Discussion

Last updated on 2025-02-07 | Edit this page

Overview

Questions

What was the user experience?
What worked well?
What difficulties were observed?

Objectives

Share the practical user experience with CMS open data and GCP while preparing for this tutorial.

What works well?

General setup

Implementing the processing workflow in the cloud environment was easy thanks to the availability of the CMSSW, CERN Open data client and ROOT software containers. Argo Workflows, being native for cloud environments, is well-adapted for the workflow definition on Kubernetes resources.

Google Cloud Platform and Google Kubernetes Engine

From the technical point of view, running the workflow was smooth. It was our choice to work mainly with the command-line tool (gcloud) to achieve a longer lifetime of validity compared to instructions through a graphical UI. The provider-specific part of the Terraform resource provisioning scripts were reasonably well documented.

The resources were relatively stable, and we observed only few cluster-related failures during all the benchmarking process, which consisted of several processing runs over an entire dataset and numerous shorter runs.

Building the image disk with the large software container pre-installed worked fine using tools in a GitHub repository linked in the Google Cloud documentation.
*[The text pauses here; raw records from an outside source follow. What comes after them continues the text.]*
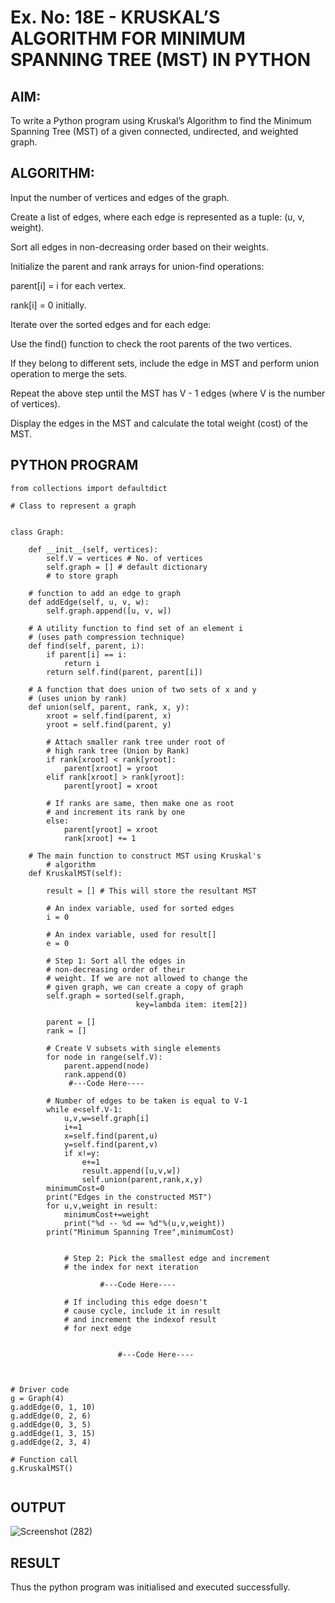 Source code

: 
# Ex. No: 18E - KRUSKAL’S ALGORITHM FOR MINIMUM SPANNING TREE (MST) IN PYTHON

## AIM:
To write a Python program using Kruskal’s Algorithm to find the Minimum Spanning Tree (MST) of a given connected, undirected, and weighted graph.

## ALGORITHM:

Input the number of vertices and edges of the graph.

Create a list of edges, where each edge is represented as a tuple: (u, v, weight).

Sort all edges in non-decreasing order based on their weights.

Initialize the parent and rank arrays for union-find operations:

parent[i] = i for each vertex.

rank[i] = 0 initially.

Iterate over the sorted edges and for each edge:

Use the find() function to check the root parents of the two vertices.

If they belong to different sets, include the edge in MST and perform union operation to merge the sets.

Repeat the above step until the MST has V - 1 edges (where V is the number of vertices).

Display the edges in the MST and calculate the total weight (cost) of the MST.

## PYTHON PROGRAM

```
from collections import defaultdict

# Class to represent a graph


class Graph:

	def __init__(self, vertices):
		self.V = vertices # No. of vertices
		self.graph = [] # default dictionary
		# to store graph

	# function to add an edge to graph
	def addEdge(self, u, v, w):
		self.graph.append([u, v, w])

	# A utility function to find set of an element i
	# (uses path compression technique)
	def find(self, parent, i):
		if parent[i] == i:
			return i
		return self.find(parent, parent[i])

	# A function that does union of two sets of x and y
	# (uses union by rank)
	def union(self, parent, rank, x, y):
		xroot = self.find(parent, x)
		yroot = self.find(parent, y)

		# Attach smaller rank tree under root of
		# high rank tree (Union by Rank)
		if rank[xroot] < rank[yroot]:
			parent[xroot] = yroot
		elif rank[xroot] > rank[yroot]:
			parent[yroot] = xroot

		# If ranks are same, then make one as root
		# and increment its rank by one
		else:
			parent[yroot] = xroot
			rank[xroot] += 1

	# The main function to construct MST using Kruskal's
		# algorithm
	def KruskalMST(self):

		result = [] # This will store the resultant MST
		
		# An index variable, used for sorted edges
		i = 0
		
		# An index variable, used for result[]
		e = 0

		# Step 1: Sort all the edges in
		# non-decreasing order of their
		# weight. If we are not allowed to change the
		# given graph, we can create a copy of graph
		self.graph = sorted(self.graph,
							key=lambda item: item[2])

		parent = []
		rank = []

		# Create V subsets with single elements
		for node in range(self.V):
		    parent.append(node)
		    rank.append(0)
		     #---Code Here----
		
		# Number of edges to be taken is equal to V-1
		while e<self.V-1:
		    u,v,w=self.graph[i]
		    i+=1
		    x=self.find(parent,u)
		    y=self.find(parent,v)
		    if x!=y:
		        e+=1
		        result.append([u,v,w])
		        self.union(parent,rank,x,y)
		minimumCost=0
		print("Edges in the constructed MST")
		for u,v,weight in result:
		    minimumCost+=weight
		    print("%d -- %d == %d"%(u,v,weight))
		print("Minimum Spanning Tree",minimumCost)
		    

			# Step 2: Pick the smallest edge and increment
			# the index for next iteration
			        
			        #---Code Here----

			# If including this edge doesn't
			# cause cycle, include it in result
			# and increment the indexof result
			# for next edge
			            
			            
			            #---Code Here----

		

# Driver code
g = Graph(4)
g.addEdge(0, 1, 10)
g.addEdge(0, 2, 6)
g.addEdge(0, 3, 5)
g.addEdge(1, 3, 15)
g.addEdge(2, 3, 4)

# Function call
g.KruskalMST()


```

## OUTPUT
![Screenshot (282)](https://github.com/user-attachments/assets/ea00e8d1-8809-4c02-a39f-6d9ee454a193)


## RESULT
Thus the python program was initialised and executed successfully.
Features such as autoscaling helps reduce costs and are easy to setup.

Further savings could be achieved with “spot” resources, i.e. selecting cheaper nodes that can get deleted without notice. That would require some further work for bookkeeping so that the failed jobs on deleted nodes could easily be restarted.

Data access

Data access through XRootD (streaming from the CERN open data eos area) was relatively stable. However, some failures were observed during the long runs, but diminished considerably after an update of resources on the CERN Open data eos file system side.

It should be noted that we requested as much CPU for the jobs as they would need when running non-parallel. That was basically on job per vCPU. Pushing more jobs on one vCPU can easily make jobs fail as they starting compete for resources, and data access can fail due to timeout.

What difficulties were observed?

Google Cloud Platform

It is useful to acknowledge that the testing was done on a Google account with a CERN email that had been used for CERN-related work earlier, and with a 5000 USD worth total credit available. When necessary, quota requests to increase the number of nodes and to use more performant machine types were immediately approved.

The final testing for these instructions were done with a fresh Google account connected to an institute email. We observed that the available quota, for example, for number of nodes or vCPUs was very low, and the quota increase request was not possible through the submission form that was available earlier. We got no reply (or wrong replies) from the Google support despite several inquiries, and were not able to increase the quota close to any useful value for a large-scale (i.e. full dataset) processing.

This leaves us very perplexed about the possibility of using Google Cloud Platform for small-scale processing by individual researchers. While we observed that - technically - deploying the resources, setting up the workflow and running the processing was very smooth, the usability might be limited by the lack of support as quota increase requires human intervention from the Google support staff. The goal of this work was to show how cloud resources can be used for a short-term need of powerful resources with a moderate cost, but this does not seem to be in the interest of Google as a service provider.

If there is interest, we can repeat this exercise with other cloud providers.

Data access

While rare, data access timeouts occur. As a test case, we processed a full dataset with 352 files and after the server-side update, most jobs ran through without failures. However, some datasets are larger and a proper bookkeeping should be added for the failed jobs.

Key Points

Technically, deploying the resources, setting up the workflow and running the processing on Google Cloud Platform was very smooth.
Final testing on a new Google Cloud account revealed problems with resource quota increase requests, i.e. the willingness of Google support to help small customers.